The Movement of Today

This is a picture I took on the island of Bornholm last June. I haven't been photographing lately--if only because I am toying and enjoying the idea that no moment can ever, truly be captured.
Today I awoke at 6am despite the fact that I had very little sleep. After showering and getting dressed, I hopped on my bike and immediately realized that my tired body wanted to take the metro, so I biked towards the station. When I got there I realized left my wallet home. Hmmm...what to do? Go home and get my wallet? Bike to work? Ride the metro without a ticket (yeah right!). I listen to the Universe and bike to work. 

Instead of biking to Vesterbro through Amager, I decide to make my way through Christianshavn. There I bike over Knippelsbro (Knippels bridge). I love biking over this bridge towards  Christianshavn, because once you bike over the initial hump it feels so good to go sailing down the slight slope of the other side, and if the light is green, it could almost feel as though you are flying into Christianshavn.

Once over the bridge, I veer left and bike through the parliament, into the center and then across town, past Rådhusplads, towards Vesterbro. I enjoy the bike ride--I allow myself not to get caught up with the others who are rush, rush, rushing.... I want my heartbeat to remain steady.

It is my first week back at work. I can feel that now, after three years of teaching, I am beginning to feel more comfortable, more at ease with what I am doing. It takes that much time. I still sometimes find it nerve-racking to have to stand up in front of a class--but I bite the bullet and push through, planting my feet in the nowness, knowing that that is the best way through time.  It's definitely a great opportunity to improve my speaking & communication skills!

It is not always pretty. But sometimes it can be magical. Like when Jannik, my 6th grade student, decides to clean up the entire computer cabinet with a perfection and care that was so inspiring, or when I sat around the blanket, alongside my 6th grade students, that we had all made together and are in the process of finishing up. Or when my 5th grade class, tells me only after two lessons, "Lesley, you are the best teacher we have ever had!" To which I can only laugh, and reply, "but it has only been two days!" I know I am not the best teacher, but I know I do my best and am committed to being authentic.   And this year, I will be teaching my son!

I have been working in education for 8 years now. Like publishing, it is a field that I always have had an interest in.  If I am not writing, I tend to gravitate towards places with lots of books.  It must run in the family, because my sister works in a library. Anyway, I always knew when I was a student that I wanted to see what it was like from the other side.

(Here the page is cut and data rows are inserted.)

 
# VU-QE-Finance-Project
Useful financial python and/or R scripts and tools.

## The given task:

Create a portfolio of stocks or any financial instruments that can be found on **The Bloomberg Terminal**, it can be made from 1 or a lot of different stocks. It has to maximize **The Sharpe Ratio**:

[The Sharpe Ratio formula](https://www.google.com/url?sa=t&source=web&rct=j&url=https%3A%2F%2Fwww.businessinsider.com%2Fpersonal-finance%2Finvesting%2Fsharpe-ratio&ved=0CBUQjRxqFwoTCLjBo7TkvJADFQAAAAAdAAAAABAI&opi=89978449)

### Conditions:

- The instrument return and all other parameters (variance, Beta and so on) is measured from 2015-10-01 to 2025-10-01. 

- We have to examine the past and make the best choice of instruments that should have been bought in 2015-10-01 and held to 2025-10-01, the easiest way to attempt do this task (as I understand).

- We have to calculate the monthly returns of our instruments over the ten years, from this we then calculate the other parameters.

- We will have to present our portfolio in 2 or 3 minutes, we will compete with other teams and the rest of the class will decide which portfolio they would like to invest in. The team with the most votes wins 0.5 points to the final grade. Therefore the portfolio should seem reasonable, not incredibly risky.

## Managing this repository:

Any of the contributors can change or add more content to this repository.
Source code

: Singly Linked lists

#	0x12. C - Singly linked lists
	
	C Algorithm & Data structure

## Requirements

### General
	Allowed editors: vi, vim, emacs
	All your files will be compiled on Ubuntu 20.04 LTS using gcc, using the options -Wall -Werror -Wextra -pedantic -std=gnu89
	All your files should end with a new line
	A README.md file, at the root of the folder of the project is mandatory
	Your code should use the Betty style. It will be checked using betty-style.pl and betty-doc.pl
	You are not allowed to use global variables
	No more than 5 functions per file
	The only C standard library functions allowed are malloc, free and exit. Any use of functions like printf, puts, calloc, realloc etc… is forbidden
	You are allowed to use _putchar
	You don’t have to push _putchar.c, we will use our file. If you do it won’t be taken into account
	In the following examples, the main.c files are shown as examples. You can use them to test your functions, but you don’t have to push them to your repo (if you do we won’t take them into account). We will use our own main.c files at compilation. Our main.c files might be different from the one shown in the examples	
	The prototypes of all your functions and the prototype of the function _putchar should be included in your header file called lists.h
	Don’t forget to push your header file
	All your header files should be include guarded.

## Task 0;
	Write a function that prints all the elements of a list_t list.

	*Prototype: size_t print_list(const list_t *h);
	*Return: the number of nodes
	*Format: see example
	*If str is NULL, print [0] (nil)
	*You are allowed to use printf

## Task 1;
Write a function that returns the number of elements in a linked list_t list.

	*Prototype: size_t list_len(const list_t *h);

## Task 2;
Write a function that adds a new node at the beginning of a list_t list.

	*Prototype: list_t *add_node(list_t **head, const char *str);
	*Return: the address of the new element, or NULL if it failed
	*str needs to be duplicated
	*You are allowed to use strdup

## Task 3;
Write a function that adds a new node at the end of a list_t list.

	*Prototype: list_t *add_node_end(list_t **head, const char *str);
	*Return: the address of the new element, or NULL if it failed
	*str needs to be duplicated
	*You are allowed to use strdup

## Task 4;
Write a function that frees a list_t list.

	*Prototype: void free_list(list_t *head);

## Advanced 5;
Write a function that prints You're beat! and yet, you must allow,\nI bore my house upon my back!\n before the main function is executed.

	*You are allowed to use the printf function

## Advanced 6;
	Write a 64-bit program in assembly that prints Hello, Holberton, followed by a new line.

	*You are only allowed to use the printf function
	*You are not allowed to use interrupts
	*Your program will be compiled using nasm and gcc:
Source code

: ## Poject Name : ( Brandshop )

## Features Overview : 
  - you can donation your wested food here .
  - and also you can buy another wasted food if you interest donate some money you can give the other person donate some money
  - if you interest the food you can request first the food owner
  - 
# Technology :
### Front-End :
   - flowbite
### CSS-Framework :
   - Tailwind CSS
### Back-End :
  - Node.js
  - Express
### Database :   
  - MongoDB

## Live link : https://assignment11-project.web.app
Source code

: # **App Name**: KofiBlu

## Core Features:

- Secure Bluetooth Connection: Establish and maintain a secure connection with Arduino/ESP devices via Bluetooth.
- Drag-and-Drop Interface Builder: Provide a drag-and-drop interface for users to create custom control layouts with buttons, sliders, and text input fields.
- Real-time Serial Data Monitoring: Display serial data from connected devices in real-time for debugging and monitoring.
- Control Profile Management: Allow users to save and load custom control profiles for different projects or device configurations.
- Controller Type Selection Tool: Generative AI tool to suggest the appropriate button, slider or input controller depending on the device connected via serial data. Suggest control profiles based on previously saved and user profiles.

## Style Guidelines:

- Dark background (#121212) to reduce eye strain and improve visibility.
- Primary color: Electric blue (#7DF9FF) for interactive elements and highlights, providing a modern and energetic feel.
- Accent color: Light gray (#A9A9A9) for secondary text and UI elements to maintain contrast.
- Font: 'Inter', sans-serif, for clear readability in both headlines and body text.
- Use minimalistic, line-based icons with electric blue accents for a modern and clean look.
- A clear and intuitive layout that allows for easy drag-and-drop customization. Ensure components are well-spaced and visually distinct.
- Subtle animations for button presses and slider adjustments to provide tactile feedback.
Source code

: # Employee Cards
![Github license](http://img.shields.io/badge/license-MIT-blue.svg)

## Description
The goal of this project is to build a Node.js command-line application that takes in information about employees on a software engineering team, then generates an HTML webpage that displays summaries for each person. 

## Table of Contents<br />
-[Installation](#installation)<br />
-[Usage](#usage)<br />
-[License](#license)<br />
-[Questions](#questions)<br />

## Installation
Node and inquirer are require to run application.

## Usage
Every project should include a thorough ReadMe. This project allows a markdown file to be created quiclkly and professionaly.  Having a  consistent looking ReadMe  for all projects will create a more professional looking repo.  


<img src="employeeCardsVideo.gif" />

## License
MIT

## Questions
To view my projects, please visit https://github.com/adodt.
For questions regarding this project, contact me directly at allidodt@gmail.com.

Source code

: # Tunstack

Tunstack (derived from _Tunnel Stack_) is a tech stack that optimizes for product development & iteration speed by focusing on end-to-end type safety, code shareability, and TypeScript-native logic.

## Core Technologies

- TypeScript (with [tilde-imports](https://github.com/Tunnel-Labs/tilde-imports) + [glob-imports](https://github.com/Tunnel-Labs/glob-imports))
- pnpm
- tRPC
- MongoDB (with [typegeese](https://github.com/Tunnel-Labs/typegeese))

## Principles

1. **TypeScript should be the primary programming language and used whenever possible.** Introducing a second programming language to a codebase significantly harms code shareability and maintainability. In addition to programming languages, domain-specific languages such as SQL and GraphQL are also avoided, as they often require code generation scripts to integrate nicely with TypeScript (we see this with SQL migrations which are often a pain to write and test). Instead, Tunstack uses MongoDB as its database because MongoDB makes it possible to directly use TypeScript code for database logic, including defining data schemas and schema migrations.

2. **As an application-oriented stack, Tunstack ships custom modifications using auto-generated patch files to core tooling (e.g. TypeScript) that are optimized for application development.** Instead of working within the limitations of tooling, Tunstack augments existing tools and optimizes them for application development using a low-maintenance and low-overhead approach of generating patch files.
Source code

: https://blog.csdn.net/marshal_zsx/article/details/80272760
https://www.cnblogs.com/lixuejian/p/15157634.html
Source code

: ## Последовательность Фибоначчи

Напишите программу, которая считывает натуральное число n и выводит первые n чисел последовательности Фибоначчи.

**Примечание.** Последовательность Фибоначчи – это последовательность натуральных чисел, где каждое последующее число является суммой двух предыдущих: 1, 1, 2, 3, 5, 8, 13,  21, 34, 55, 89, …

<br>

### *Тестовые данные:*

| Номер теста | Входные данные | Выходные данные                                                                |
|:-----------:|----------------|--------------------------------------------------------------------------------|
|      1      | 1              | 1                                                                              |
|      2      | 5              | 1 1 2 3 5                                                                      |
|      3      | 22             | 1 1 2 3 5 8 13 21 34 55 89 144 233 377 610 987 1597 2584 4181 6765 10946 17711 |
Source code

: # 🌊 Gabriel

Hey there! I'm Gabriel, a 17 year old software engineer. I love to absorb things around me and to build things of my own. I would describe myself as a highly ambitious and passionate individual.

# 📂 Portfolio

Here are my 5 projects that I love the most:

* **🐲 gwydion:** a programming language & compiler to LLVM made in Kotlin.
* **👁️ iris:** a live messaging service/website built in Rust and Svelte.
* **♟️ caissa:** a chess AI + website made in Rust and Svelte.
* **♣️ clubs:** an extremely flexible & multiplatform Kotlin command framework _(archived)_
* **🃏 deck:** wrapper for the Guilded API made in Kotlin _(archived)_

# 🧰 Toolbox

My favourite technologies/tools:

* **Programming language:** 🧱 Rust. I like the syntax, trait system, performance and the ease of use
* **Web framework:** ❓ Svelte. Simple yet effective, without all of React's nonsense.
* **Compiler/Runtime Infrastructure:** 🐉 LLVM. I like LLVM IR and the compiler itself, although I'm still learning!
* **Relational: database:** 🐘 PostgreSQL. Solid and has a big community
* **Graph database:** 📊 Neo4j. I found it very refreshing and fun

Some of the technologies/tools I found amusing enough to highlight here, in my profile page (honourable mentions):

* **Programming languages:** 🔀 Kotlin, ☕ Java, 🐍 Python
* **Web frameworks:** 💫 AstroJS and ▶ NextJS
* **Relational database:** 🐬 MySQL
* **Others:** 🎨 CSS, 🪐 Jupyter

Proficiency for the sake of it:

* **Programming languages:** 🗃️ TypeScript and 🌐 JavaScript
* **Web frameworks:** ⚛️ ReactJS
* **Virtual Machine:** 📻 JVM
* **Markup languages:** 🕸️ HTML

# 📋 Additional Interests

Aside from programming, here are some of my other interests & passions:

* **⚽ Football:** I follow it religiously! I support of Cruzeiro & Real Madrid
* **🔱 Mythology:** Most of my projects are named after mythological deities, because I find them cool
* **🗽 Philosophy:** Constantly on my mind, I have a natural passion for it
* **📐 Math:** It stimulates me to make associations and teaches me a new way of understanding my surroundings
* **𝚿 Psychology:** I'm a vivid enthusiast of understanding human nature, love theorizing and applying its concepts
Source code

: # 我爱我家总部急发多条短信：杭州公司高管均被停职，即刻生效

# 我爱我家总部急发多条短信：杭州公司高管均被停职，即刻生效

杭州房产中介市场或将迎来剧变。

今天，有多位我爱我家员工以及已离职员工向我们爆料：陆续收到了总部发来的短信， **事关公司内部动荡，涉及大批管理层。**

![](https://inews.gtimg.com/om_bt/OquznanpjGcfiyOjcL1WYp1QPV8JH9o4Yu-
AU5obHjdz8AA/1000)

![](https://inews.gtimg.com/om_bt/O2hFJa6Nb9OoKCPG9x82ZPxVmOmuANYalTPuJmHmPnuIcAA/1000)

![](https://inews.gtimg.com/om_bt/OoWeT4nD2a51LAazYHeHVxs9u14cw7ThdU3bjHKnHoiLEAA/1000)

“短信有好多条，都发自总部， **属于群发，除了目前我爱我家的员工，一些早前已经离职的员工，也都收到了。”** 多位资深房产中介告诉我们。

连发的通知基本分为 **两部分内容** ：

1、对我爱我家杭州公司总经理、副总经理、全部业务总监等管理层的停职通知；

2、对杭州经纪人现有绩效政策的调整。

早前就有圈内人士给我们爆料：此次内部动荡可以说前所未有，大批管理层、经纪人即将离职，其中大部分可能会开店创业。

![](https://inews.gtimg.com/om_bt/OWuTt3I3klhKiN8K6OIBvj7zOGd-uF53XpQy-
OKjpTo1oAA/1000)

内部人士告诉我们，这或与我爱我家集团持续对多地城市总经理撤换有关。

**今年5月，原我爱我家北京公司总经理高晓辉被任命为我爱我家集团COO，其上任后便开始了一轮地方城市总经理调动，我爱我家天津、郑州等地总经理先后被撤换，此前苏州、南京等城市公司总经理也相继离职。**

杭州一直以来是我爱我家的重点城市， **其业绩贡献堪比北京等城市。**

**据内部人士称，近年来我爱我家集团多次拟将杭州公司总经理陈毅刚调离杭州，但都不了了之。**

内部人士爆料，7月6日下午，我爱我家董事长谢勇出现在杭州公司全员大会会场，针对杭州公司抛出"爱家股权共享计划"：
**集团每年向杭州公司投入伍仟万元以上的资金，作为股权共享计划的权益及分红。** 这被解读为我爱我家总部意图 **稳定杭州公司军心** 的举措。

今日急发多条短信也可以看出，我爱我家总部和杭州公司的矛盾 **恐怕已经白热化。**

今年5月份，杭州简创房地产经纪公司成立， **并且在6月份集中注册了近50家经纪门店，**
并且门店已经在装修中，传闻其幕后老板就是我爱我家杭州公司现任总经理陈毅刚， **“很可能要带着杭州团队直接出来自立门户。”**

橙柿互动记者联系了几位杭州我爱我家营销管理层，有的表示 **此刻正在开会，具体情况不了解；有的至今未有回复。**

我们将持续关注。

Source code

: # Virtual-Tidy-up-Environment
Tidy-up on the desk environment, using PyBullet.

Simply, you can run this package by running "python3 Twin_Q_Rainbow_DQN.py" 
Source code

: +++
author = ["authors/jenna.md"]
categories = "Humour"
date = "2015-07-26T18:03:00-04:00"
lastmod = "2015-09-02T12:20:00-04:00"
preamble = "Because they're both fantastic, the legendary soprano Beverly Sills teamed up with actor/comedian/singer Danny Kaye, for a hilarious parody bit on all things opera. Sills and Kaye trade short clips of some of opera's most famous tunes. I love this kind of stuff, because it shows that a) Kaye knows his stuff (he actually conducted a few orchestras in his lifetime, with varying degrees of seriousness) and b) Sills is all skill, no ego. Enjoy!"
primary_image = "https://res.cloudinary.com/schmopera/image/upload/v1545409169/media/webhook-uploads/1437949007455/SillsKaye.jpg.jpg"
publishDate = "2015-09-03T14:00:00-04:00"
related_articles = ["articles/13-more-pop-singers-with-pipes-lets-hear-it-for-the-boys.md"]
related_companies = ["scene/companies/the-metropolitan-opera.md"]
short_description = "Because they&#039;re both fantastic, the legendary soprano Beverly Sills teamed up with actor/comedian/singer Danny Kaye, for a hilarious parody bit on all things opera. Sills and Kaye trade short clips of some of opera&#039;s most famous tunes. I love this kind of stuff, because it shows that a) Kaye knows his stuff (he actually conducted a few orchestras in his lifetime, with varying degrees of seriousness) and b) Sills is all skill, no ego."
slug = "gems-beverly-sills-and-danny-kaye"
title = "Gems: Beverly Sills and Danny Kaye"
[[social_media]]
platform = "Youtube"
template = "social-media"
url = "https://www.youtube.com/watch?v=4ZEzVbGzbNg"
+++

I have had many teachers and professors, some having way more integrity than others. I've had teachers who were there because they wanted to be there and I have been exposed to bitter teachers: people, who end up teaching because they believe they can not really do what they really want to do--those who can't, teach.

I've been at my current school for almost four years now. When I first walked into that place 8-9 years ago, I fell in love with it.  It's a dilapidated building that shines with spirit. If you walk in there and all you see is a run-down building, then it's definitely not the place for you. But if you walk in there, look around, and embrace the energy of the place, you'll be in love.

It's that love that bit me so many years ago and it's that love that made it really easy to grant my son's wish to transfer to my school.  So far we both have been enjoying it and I can tell that he really likes the kids in his class, and they him. It is a super class--last year we put on a production of a play, entitled The Seed. It's about the evil Mr. M who is trying to take over the world by controlling all the food, unless Mr. P finds the magic seed. Mr. P enlists the help of 4 teenagers and they embark on a journey to Hawaii & the 6th dimension where they meet Pele, the volcano goddess (or maybe football player, depending on the actor) who assists them to getting the seed back to earth and so saving it.  The kids came up with most of the script and the direction of the story line. It was one of the most inspiring creative endeavors I had ever embarked on. I was fortunate to have the very talented Siovhan onboard. Siovhan is an actress, an expat--and she came by every Friday and worked on directing them. She did an amazing job.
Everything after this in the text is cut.